Sa jeune soeur de 32 ans manifeste aussi son enthousiasme : "nous allons mettre du
150 % pour que ça continue".
Quant à Marc, il renchérit : "Nous avons de grosses responsabilités, cest
valorisant. Cest sûr qu'on peut aller plus loin, plus haut."
Une entreprise
de Saint-Léonard
Aussi curieux que cela puisse
paraître, Couverture Montréal Nord est une PME de...Saint-Léonard. Toutefois, son nom
trahit ses origines.
C'est à Montréal-Nord que s'établit le fondateur de l'entreprise, un
beauceron, en
arrivant dans ce qui était alors la véritable métropole canadienne, après la fin de la
Seconde Guerre Mondiale. Sa soeur y vivait déjà et Roland Nadeau cherchait, comme tout
le monde l'aurait fait, à demeurer en pays de connaissance. C'est de sa résidence
familiale qu'il réalise ses premiers travaux de toiture. C'est donc tout
naturellement,
à l'époque, quil coiffe du nom de Couverture Montréal Nord son entreprise
naissante. Après une implantation de ses activités dans la trame commerciale de cette
ville de banlieue, en 1956, rue Des Récollets, et un agrandissement
subséquent, l'homme
d'affaires se rend à l'évidence, au début des années soixante : il lui faut un
bâtiment beaucoup plus vaste. Il arrête son choix sur le parc industriel de la ville
immédiatement au sud de Montréal-Nord où il dispose de terrains s'étendant sur 400
pieds de largeur. Il construit, en 1963, un bâtiment de 12 675 pieds carrés de surface
dont il loue alors une partie. Mais en 1965-1966, les besoins de l'industriel l'amènent
à prendre possession de la totalité des lieux. Plus tard, Couverture Montréal Nord
acquerra un terrain adjacent à son immeuble, d'une superficie de 12 750 pieds
carrés,
pour le remisage des citernes d'asphalte et autres matériaux.

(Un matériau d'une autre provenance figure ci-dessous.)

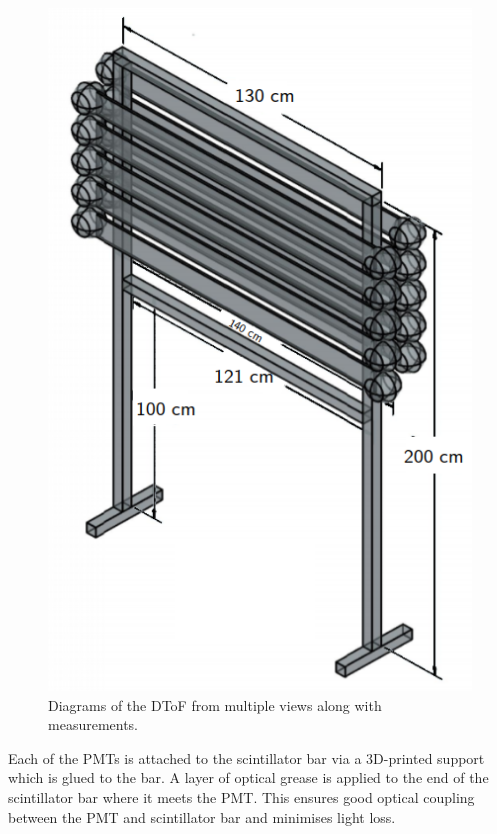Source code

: \begin{figure}[h]
\begin{minipage}[t]{.4\linewidth}
    \includegraphics[width=\linewidth]{files/figures/hptpc_dtof_characterisation/dstofDiag}
  \end{minipage}
  \caption[Diagrams of the HPgTPC DToF]{Diagrams of the DToF from multiple views along with measurements.}
  \label{fig:dtofDiag}
\end{figure}

Each of the PMTs is attached to the scintillator bar via a 3D-printed support which is glued to the bar.
A layer of optical grease is applied to the end of the scintillator bar where it meets the PMT.
This ensures good optical coupling between the PMT and scintillator bar and minimises light loss.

Aujourd'hui, au 8 200, rue Lafrenaie, à Saint-Léonard, les bureaux de l'entreprise
occupent une section de 2 400 pi ca partagés sur deux étages. Les activités techniques
accaparent les autres lieux : un atelier de préparation de métal, une section entrepôt,
un garage, un atelier mécanique pour la flotte de camions. Jamais, depuis qu'il a
déménagé ses pénates à Saint-Léonard, et que lui-même a planté ses racines
personnelles du côté de Lanaudière, le fondateur n'a-t-il évoqué la possibilité de
modifier l'appellation de son commerce.
"Pour moi, c'était sacré de garder ce nom. J'aurais vu ça comme un échec de
modifier ma raison sociale", commente-t-il aujourd'hui.